WORK REQUIRED> Without the pictures, give the records again exactly as they appear.
**** SUPPLIED ENTRIES
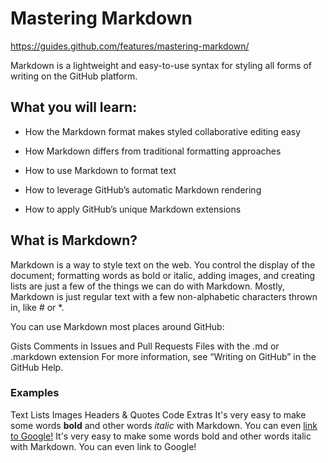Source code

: # Mastering Markdown

https://guides.github.com/features/mastering-markdown/

Markdown is a lightweight and easy-to-use syntax for styling all forms of writing on the GitHub platform.

## What you will learn:

- How the Markdown format makes styled collaborative editing easy

- How Markdown differs from traditional formatting approaches

- How to use Markdown to format text

- How to leverage GitHub’s automatic Markdown rendering

- How to apply GitHub’s unique Markdown extensions


## What is Markdown?

Markdown is a way to style text on the web. You control the display of the document; formatting words as bold or italic, adding images, and creating lists are just a few of the things we can do with Markdown. Mostly, Markdown is just regular text with a few non-alphabetic characters thrown in, like # or *.

You can use Markdown most places around GitHub:

Gists
Comments in Issues and Pull Requests
Files with the .md or .markdown extension
For more information, see “Writing on GitHub” in the GitHub Help.

### Examples
Text Lists Images Headers & Quotes Code Extras
It's very easy to make some words **bold** and other words *italic* with Markdown. You can even [link to Google!](http://google.com)
It's very easy to make some words bold and other words italic with Markdown. You can even link to Google!
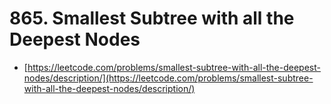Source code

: # 865. Smallest Subtree with all the Deepest Nodes

- [https://leetcode.com/problems/smallest-subtree-with-all-the-deepest-nodes/description/](https://leetcode.com/problems/smallest-subtree-with-all-the-deepest-nodes/description/)
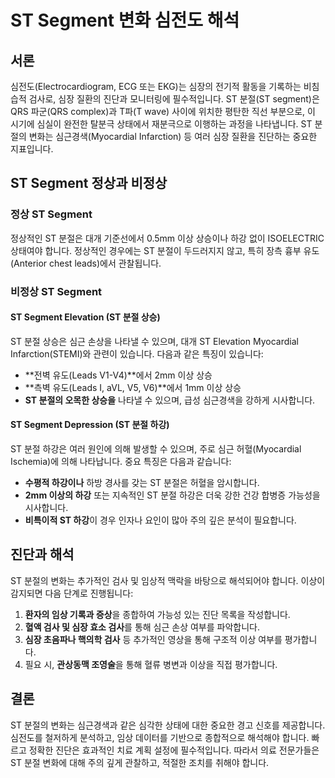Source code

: # ST Segment 변화 심전도 해석

## 서론

심전도(Electrocardiogram, ECG 또는 EKG)는 심장의 전기적 활동을 기록하는 비침습적 검사로, 심장 질환의 진단과 모니터링에 필수적입니다. ST 분절(ST segment)은 QRS 파군(QRS complex)과 T파(T wave) 사이에 위치한 평탄한 직선 부분으로, 이 시기에 심실이 완전한 탈분극 상태에서 재분극으로 이행하는 과정을 나타냅니다. ST 분절의 변화는 심근경색(Myocardial Infarction) 등 여러 심장 질환을 진단하는 중요한 지표입니다.

## ST Segment 정상과 비정상

### 정상 ST Segment

정상적인 ST 분절은 대개 기준선에서 0.5mm 이상 상승이나 하강 없이 ISOELECTRIC 상태여야 합니다. 정상적인 경우에는 ST 분절이 두드러지지 않고, 특히 장측 흉부 유도(Anterior chest leads)에서 관찰됩니다.

### 비정상 ST Segment

#### ST Segment Elevation (ST 분절 상승)

ST 분절 상승은 심근 손상을 나타낼 수 있으며, 대개 ST Elevation Myocardial Infarction(STEMI)와 관련이 있습니다. 다음과 같은 특징이 있습니다:

- **전벽 유도(Leads V1-V4)**에서 2mm 이상 상승
- **측벽 유도(Leads I, aVL, V5, V6)**에서 1mm 이상 상승
- **ST 분절의 오목한 상승을** 나타낼 수 있으며, 급성 심근경색을 강하게 시사합니다.

#### ST Segment Depression (ST 분절 하강)

ST 분절 하강은 여러 원인에 의해 발생할 수 있으며, 주로 심근 허혈(Myocardial Ischemia)에 의해 나타납니다. 중요 특징은 다음과 같습니다:

- **수평적 하강이나** 하방 경사를 갖는 ST 분절은 허혈을 암시합니다.
- **2mm 이상의 하강** 또는 지속적인 ST 분절 하강은 더욱 강한 건강 합병증 가능성을 시사합니다.
- **비특이적 ST 하강**이 경우 인자나 요인이 많아 주의 깊은 분석이 필요합니다.

## 진단과 해석

ST 분절의 변화는 추가적인 검사 및 임상적 맥락을 바탕으로 해석되어야 합니다. 이상이 감지되면 다음 단계로 진행됩니다:

1. **환자의 임상 기록과 증상**을 종합하여 가능성 있는 진단 목록을 작성합니다.
2. **혈액 검사 및 심장 효소 검사**를 통해 심근 손상 여부를 파악합니다.
3. **심장 초음파나 핵의학 검사** 등 추가적인 영상을 통해 구조적 이상 여부를 평가합니다.
4. 필요 시, **관상동맥 조영술**을 통해 혈류 병변과 이상을 직접 평가합니다.

## 결론

ST 분절의 변화는 심근경색과 같은 심각한 상태에 대한 중요한 경고 신호를 제공합니다. 심전도를 철저하게 분석하고, 임상 데이터를 기반으로 종합적으로 해석해야 합니다. 빠르고 정확한 진단은 효과적인 치료 계획 설정에 필수적입니다. 따라서 의료 전문가들은 ST 분절 변화에 대해 주의 깊게 관찰하고, 적절한 조치를 취해야 합니다.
********
THE COMPLETED TASK>
Source code

: # Mastering Markdown

https://guides.github.com/features/mastering-markdown/

Markdown is a lightweight and easy-to-use syntax for styling all forms of writing on the GitHub platform.

## What you will learn:

- How the Markdown format makes styled collaborative editing easy

- How Markdown differs from traditional formatting approaches

- How to use Markdown to format text

- How to leverage GitHub’s automatic Markdown rendering

- How to apply GitHub’s unique Markdown extensions


## What is Markdown?

Markdown is a way to style text on the web. You control the display of the document; formatting words as bold or italic, adding images, and creating lists are just a few of the things we can do with Markdown. Mostly, Markdown is just regular text with a few non-alphabetic characters thrown in, like # or *.

You can use Markdown most places around GitHub:

Gists
Comments in Issues and Pull Requests
Files with the .md or .markdown extension
For more information, see “Writing on GitHub” in the GitHub Help.

### Examples
Text Lists Images Headers & Quotes Code Extras
It's very easy to make some words **bold** and other words *italic* with Markdown. You can even [link to Google!](http://google.com)
It's very easy to make some words bold and other words italic with Markdown. You can even link to Google!
Source code

: # 865. Smallest Subtree with all the Deepest Nodes

- [https://leetcode.com/problems/smallest-subtree-with-all-the-deepest-nodes/description/](https://leetcode.com/problems/smallest-subtree-with-all-the-deepest-nodes/description/)
Source code

: # ST Segment 변화 심전도 해석

## 서론

심전도(Electrocardiogram, ECG 또는 EKG)는 심장의 전기적 활동을 기록하는 비침습적 검사로, 심장 질환의 진단과 모니터링에 필수적입니다. ST 분절(ST segment)은 QRS 파군(QRS complex)과 T파(T wave) 사이에 위치한 평탄한 직선 부분으로, 이 시기에 심실이 완전한 탈분극 상태에서 재분극으로 이행하는 과정을 나타냅니다. ST 분절의 변화는 심근경색(Myocardial Infarction) 등 여러 심장 질환을 진단하는 중요한 지표입니다.

## ST Segment 정상과 비정상

### 정상 ST Segment

정상적인 ST 분절은 대개 기준선에서 0.5mm 이상 상승이나 하강 없이 ISOELECTRIC 상태여야 합니다. 정상적인 경우에는 ST 분절이 두드러지지 않고, 특히 장측 흉부 유도(Anterior chest leads)에서 관찰됩니다.

### 비정상 ST Segment

#### ST Segment Elevation (ST 분절 상승)

ST 분절 상승은 심근 손상을 나타낼 수 있으며, 대개 ST Elevation Myocardial Infarction(STEMI)와 관련이 있습니다. 다음과 같은 특징이 있습니다:

- **전벽 유도(Leads V1-V4)**에서 2mm 이상 상승
- **측벽 유도(Leads I, aVL, V5, V6)**에서 1mm 이상 상승
- **ST 분절의 오목한 상승을** 나타낼 수 있으며, 급성 심근경색을 강하게 시사합니다.

#### ST Segment Depression (ST 분절 하강)

ST 분절 하강은 여러 원인에 의해 발생할 수 있으며, 주로 심근 허혈(Myocardial Ischemia)에 의해 나타납니다. 중요 특징은 다음과 같습니다:

- **수평적 하강이나** 하방 경사를 갖는 ST 분절은 허혈을 암시합니다.
- **2mm 이상의 하강** 또는 지속적인 ST 분절 하강은 더욱 강한 건강 합병증 가능성을 시사합니다.
- **비특이적 ST 하강**이 경우 인자나 요인이 많아 주의 깊은 분석이 필요합니다.

## 진단과 해석

ST 분절의 변화는 추가적인 검사 및 임상적 맥락을 바탕으로 해석되어야 합니다. 이상이 감지되면 다음 단계로 진행됩니다:

1. **환자의 임상 기록과 증상**을 종합하여 가능성 있는 진단 목록을 작성합니다.
2. **혈액 검사 및 심장 효소 검사**를 통해 심근 손상 여부를 파악합니다.
3. **심장 초음파나 핵의학 검사** 등 추가적인 영상을 통해 구조적 이상 여부를 평가합니다.
4. 필요 시, **관상동맥 조영술**을 통해 혈류 병변과 이상을 직접 평가합니다.

## 결론

ST 분절의 변화는 심근경색과 같은 심각한 상태에 대한 중요한 경고 신호를 제공합니다. 심전도를 철저하게 분석하고, 임상 데이터를 기반으로 종합적으로 해석해야 합니다. 빠르고 정확한 진단은 효과적인 치료 계획 설정에 필수적입니다. 따라서 의료 전문가들은 ST 분절 변화에 대해 주의 깊게 관찰하고, 적절한 조치를 취해야 합니다.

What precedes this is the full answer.